NCPA - National Center for Policy Analysis

Welfare Block Grants as a Guide for Medicaid Reform

March 29, 2013

President Clinton reformed the nation's welfare system by replacing the Aid to Families with Dependent Children (AFDC) program with the Temporary Assistance to Needy Families (TANF) program, which gives block grants to states. TANF also eliminated the entitlement to cash assistance and imposed work requirements on recipients. The success of welfare reform suggests that block grants should be experimented with in addressing other entitlement reform, says Daniel Sutter of the Mercatus Center.
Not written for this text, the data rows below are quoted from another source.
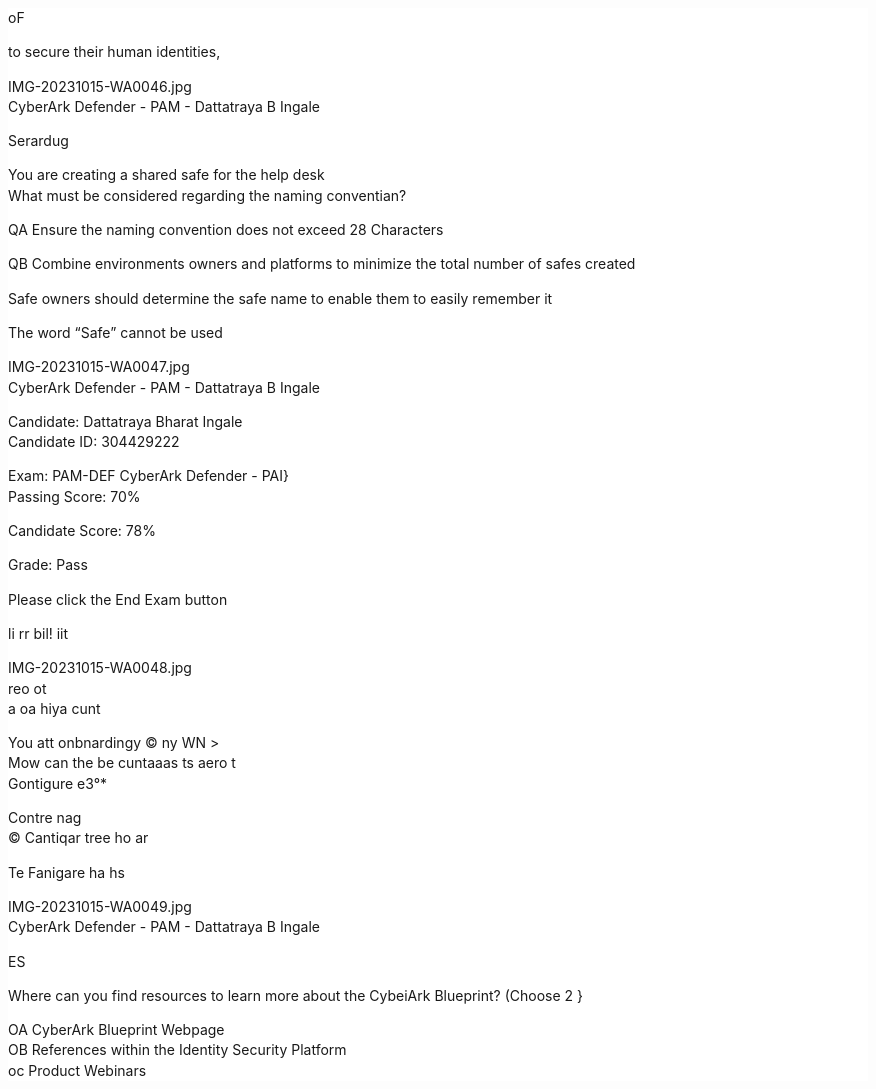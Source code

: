 oF

to secure their human identities,


IMG-20231015-WA0046.jpg  
CyberArk Defender - PAM - Dattatraya B Ingale

Serardug

You are creating a shared safe for the help desk  
What must be considered regarding the naming conventian?

QA Ensure the naming convention does not exceed 28 Characters

QB Combine environments owners and platforms to minimize the total number of safes created

Safe owners should determine the safe name to enable them to easily remember it

The word “Safe” cannot be used


IMG-20231015-WA0047.jpg  
CyberArk Defender - PAM - Dattatraya B Ingale

Candidate: Dattatraya Bharat Ingale  
Candidate ID: 304429222

Exam: PAM-DEF CyberArk Defender - PAI}  
Passing Score: 70%

Candidate Score: 78%

Grade: Pass

Please click the End Exam button

li rr bil! iit


IMG-20231015-WA0048.jpg  
reo ot  
a oa hiya cunt

You att onbnardingy © ny WN >  
Mow can the be cuntaaas ts aero t  
Gontigure e3°*

Contre nag  
© Cantiqar tree ho ar

Te Fanigare ha hs



IMG-20231015-WA0049.jpg  
CyberArk Defender - PAM - Dattatraya B Ingale

ES

Where can you find resources to learn more about the CybeiArk Blueprint? (Choose 2 }

OA CyberArk Blueprint Webpage  
OB References within the Identity Security Platform  
oc Product Webinars

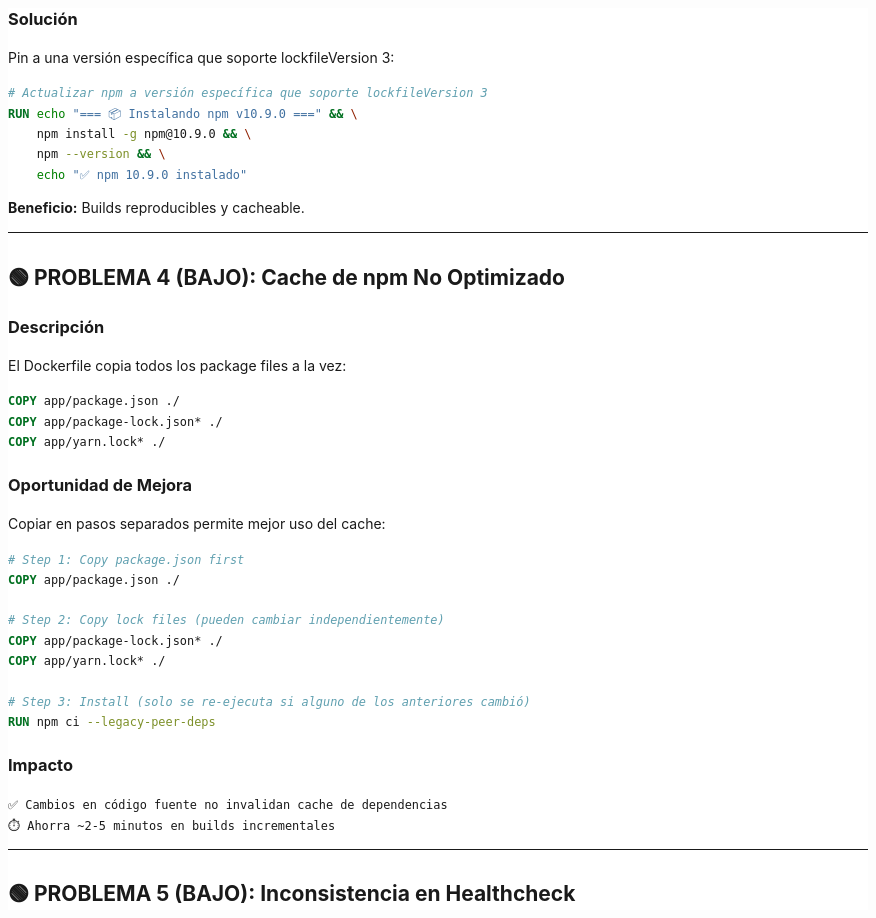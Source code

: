### Solución

Pin a una versión específica que soporte lockfileVersion 3:

```dockerfile
# Actualizar npm a versión específica que soporte lockfileVersion 3
RUN echo "=== 📦 Instalando npm v10.9.0 ===" && \
    npm install -g npm@10.9.0 && \
    npm --version && \
    echo "✅ npm 10.9.0 instalado"
```

**Beneficio:** Builds reproducibles y cacheable.

---

## 🟢 PROBLEMA 4 (BAJO): Cache de npm No Optimizado

### Descripción

El Dockerfile copia todos los package files a la vez:

```dockerfile
COPY app/package.json ./
COPY app/package-lock.json* ./
COPY app/yarn.lock* ./
```

### Oportunidad de Mejora

Copiar en pasos separados permite mejor uso del cache:

```dockerfile
# Step 1: Copy package.json first
COPY app/package.json ./

# Step 2: Copy lock files (pueden cambiar independientemente)
COPY app/package-lock.json* ./
COPY app/yarn.lock* ./

# Step 3: Install (solo se re-ejecuta si alguno de los anteriores cambió)
RUN npm ci --legacy-peer-deps
```

### Impacto

```
✅ Cambios en código fuente no invalidan cache de dependencias
⏱️ Ahorra ~2-5 minutos en builds incrementales
```

---

## 🟢 PROBLEMA 5 (BAJO): Inconsistencia en Healthcheck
  • Since welfare reform was passed, the number of recipients has decreased by more than 66 percent, while benefit levels and child poverty have remained relatively constant.
  • Welfare reform encouraged AFDC recipients to transfer to the workforce, which has permanently reduced the number of recipients and workload.
  • Between 1996 and 2002 the welfare caseload fell by 59 percent, and by 2006 there were 10 million fewer recipients than in 1994.
  • During the Great Recession, the welfare caseload rose by only 10 percent.

Welfare reform has been successful primarily because of block grants, which have provided flexibility to states so they can reform the welfare model to adapt to their specific needs.

  • Block grants incentivize states to create programs that are more effective and efficient at spending tax dollars.
  • Block grants also allow each state to act as a mini-experiment that can be replicated on a nationwide basis if successful.
  • In the case of TANF, caseload declines varied significantly from state to state due to a variety of different policy innovations that were tested.

Because block grants create a better incentive for states to spend tax dollars more efficiently, they can be extended to Medicaid. If block grants are broad, they would minimize the possibility that recipients switch between one of the federal government's 80 poverty assistance programs. Most importantly, states need to be given the ability to experiment with Medicaid waivers and block grants.